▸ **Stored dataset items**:
BEGIN
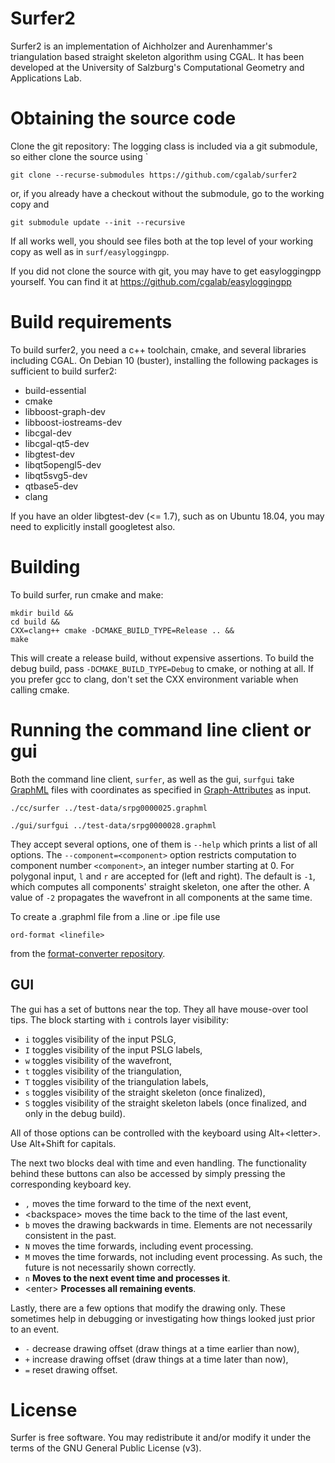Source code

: # Surfer2

Surfer2 is an implementation of Aichholzer and Aurenhammer's triangulation
based straight skeleton algorithm using CGAL.  It has been developed at
the University of Salzburg's Computational Geometry and Applications Lab.

# Obtaining the source code

Clone the git repository:
The logging class is included via a git submodule, so either clone the source
using `

    git clone --recurse-submodules https://github.com/cgalab/surfer2

or, if you already have a checkout without the submodule, go to the working copy and

    git submodule update --init --recursive

If all works well, you should see files both at the top level of your working copy as well as in `surf/easyloggingpp`.

If you did not clone the source with git, you may have to get easyloggingpp yourself.  You can find it at
https://github.com/cgalab/easyloggingpp

# Build requirements

To build surfer2, you need a c++ toolchain, cmake, and several libraries including CGAL.
On Debian 10 (buster), installing the following packages is sufficient to build surfer2:

  * build-essential
  * cmake
  * libboost-graph-dev
  * libboost-iostreams-dev
  * libcgal-dev
  * libcgal-qt5-dev
  * libgtest-dev
  * libqt5opengl5-dev
  * libqt5svg5-dev
  * qtbase5-dev
  * clang

If you have an older libgtest-dev (<= 1.7), such as on Ubuntu 18.04, you may need to explicitly install googletest also.

# Building

To build surfer, run cmake and make:

    mkdir build &&
    cd build &&
    CXX=clang++ cmake -DCMAKE_BUILD_TYPE=Release .. &&
    make

This will create a release build, without expensive assertions.  To build the debug build,
pass `-DCMAKE_BUILD_TYPE=Debug` to cmake, or nothing at all.  If you prefer gcc to clang, don't set
the CXX environment variable when calling cmake.

# Running the command line client or gui

Both the command line client, `surfer`, as well as the gui, `surfgui` take
[GraphML][graphml] files with coordinates as specified in
[Graph-Attributes][graph-attributes] as input.

    ./cc/surfer ../test-data/srpg0000025.graphml

    ./gui/surfgui ../test-data/srpg0000028.graphml


They accept several options, one of them is `--help` which prints a list of all
options.  The `--component=<component>` option restricts computation to
component number `<component>`, an integer number starting at 0.  For polygonal
input, `l` and `r` are accepted for (left and right).  The default is `-1`, which
computes all components' straight skeleton, one after the other.  A value of `-2`
propagates the wavefront in all components at the same time.

To create a .graphml file from a .line or .ipe file use

    ord-format <linefile>

from the [format-converter repository][format-converter].

[graphml]: http://graphml.graphdrawing.org/
[format-converter]: https://github.com/cgalab/format-converter
[graph-attributes]: https://github.com/cgalab/format-converter/blob/master/GRAPH-ATTRIBUTES.md

## GUI

The gui has a set of buttons near the top.  They all have mouse-over tool tips.
The block starting with `i` controls layer visibility:

 * `i` toggles visibility of the input PSLG,
 * `I` toggles visibility of the input PSLG labels,
 * `w` toggles visibility of the wavefront,
 * `t` toggles visibility of the triangulation,
 * `T` toggles visibility of the triangulation labels,
 * `s` toggles visibility of the straight skeleton (once finalized),
 * `S` toggles visibility of the straight skeleton labels (once finalized, and only in the debug build).

All of those options can be controlled with the keyboard using Alt+&lt;letter&gt;.  Use Alt+Shift for capitals.

The next two blocks deal with time and even handling.  The functionality behind
these buttons can also be accessed by simply pressing the corresponding keyboard key.

 * `,` moves the time forward to the time of the next event,
 * &lt;backspace&gt; moves the time back to the time of the last event,
 * `b` moves the drawing backwards in time.  Elements are not necessarily consistent in the past.
 * `N` moves the time forwards, including event processing.
 * `M` moves the time forwards, not including event processing.  As such, the future is not necessarily shown correctly.
 * `n` **Moves to the next event time and processes it**.
 * &lt;enter&gt; **Processes all remaining events**.

Lastly, there are a few options that modify the drawing only.  These sometimes help in debugging or investigating how things looked just prior to an event.

 * `-` decrease drawing offset (draw things at a time earlier than now),
 * `+` increase drawing offset (draw things at a time later than now),
 * `=` reset drawing offset.

# License

Surfer is free software.  You may redistribute it and/or modify
it under the terms of the GNU General Public License (v3).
END
Every record above should be written out again exactly; the pictures stay out of the copy.

Source code

: # Surfer2

Surfer2 is an implementation of Aichholzer and Aurenhammer's triangulation
based straight skeleton algorithm using CGAL.  It has been developed at
the University of Salzburg's Computational Geometry and Applications Lab.

# Obtaining the source code

Clone the git repository:
The logging class is included via a git submodule, so either clone the source
using `

    git clone --recurse-submodules https://github.com/cgalab/surfer2

or, if you already have a checkout without the submodule, go to the working copy and

    git submodule update --init --recursive

If all works well, you should see files both at the top level of your working copy as well as in `surf/easyloggingpp`.

If you did not clone the source with git, you may have to get easyloggingpp yourself.  You can find it at
https://github.com/cgalab/easyloggingpp

# Build requirements

To build surfer2, you need a c++ toolchain, cmake, and several libraries including CGAL.
On Debian 10 (buster), installing the following packages is sufficient to build surfer2:

  * build-essential
  * cmake
  * libboost-graph-dev
  * libboost-iostreams-dev
  * libcgal-dev
  * libcgal-qt5-dev
  * libgtest-dev
  * libqt5opengl5-dev
  * libqt5svg5-dev
  * qtbase5-dev
  * clang

If you have an older libgtest-dev (<= 1.7), such as on Ubuntu 18.04, you may need to explicitly install googletest also.

# Building

To build surfer, run cmake and make:

    mkdir build &&
    cd build &&
    CXX=clang++ cmake -DCMAKE_BUILD_TYPE=Release .. &&
    make

This will create a release build, without expensive assertions.  To build the debug build,
pass `-DCMAKE_BUILD_TYPE=Debug` to cmake, or nothing at all.  If you prefer gcc to clang, don't set
the CXX environment variable when calling cmake.

# Running the command line client or gui

Both the command line client, `surfer`, as well as the gui, `surfgui` take
[GraphML][graphml] files with coordinates as specified in
[Graph-Attributes][graph-attributes] as input.

    ./cc/surfer ../test-data/srpg0000025.graphml

    ./gui/surfgui ../test-data/srpg0000028.graphml


They accept several options, one of them is `--help` which prints a list of all
options.  The `--component=<component>` option restricts computation to
component number `<component>`, an integer number starting at 0.  For polygonal
input, `l` and `r` are accepted for (left and right).  The default is `-1`, which
computes all components' straight skeleton, one after the other.  A value of `-2`
propagates the wavefront in all components at the same time.

To create a .graphml file from a .line or .ipe file use

    ord-format <linefile>

from the [format-converter repository][format-converter].

[graphml]: http://graphml.graphdrawing.org/
[format-converter]: https://github.com/cgalab/format-converter
[graph-attributes]: https://github.com/cgalab/format-converter/blob/master/GRAPH-ATTRIBUTES.md

## GUI

The gui has a set of buttons near the top.  They all have mouse-over tool tips.
The block starting with `i` controls layer visibility:

 * `i` toggles visibility of the input PSLG,
 * `I` toggles visibility of the input PSLG labels,
 * `w` toggles visibility of the wavefront,
 * `t` toggles visibility of the triangulation,
 * `T` toggles visibility of the triangulation labels,
 * `s` toggles visibility of the straight skeleton (once finalized),
 * `S` toggles visibility of the straight skeleton labels (once finalized, and only in the debug build).

All of those options can be controlled with the keyboard using Alt+&lt;letter&gt;.  Use Alt+Shift for capitals.

The next two blocks deal with time and even handling.  The functionality behind
these buttons can also be accessed by simply pressing the corresponding keyboard key.

 * `,` moves the time forward to the time of the next event,
 * &lt;backspace&gt; moves the time back to the time of the last event,
 * `b` moves the drawing backwards in time.  Elements are not necessarily consistent in the past.
 * `N` moves the time forwards, including event processing.
 * `M` moves the time forwards, not including event processing.  As such, the future is not necessarily shown correctly.
 * `n` **Moves to the next event time and processes it**.
 * &lt;enter&gt; **Processes all remaining events**.

Lastly, there are a few options that modify the drawing only.  These sometimes help in debugging or investigating how things looked just prior to an event.

 * `-` decrease drawing offset (draw things at a time earlier than now),
 * `+` increase drawing offset (draw things at a time later than now),
 * `=` reset drawing offset.

# License

Surfer is free software.  You may redistribute it and/or modify
it under the terms of the GNU General Public License (v3).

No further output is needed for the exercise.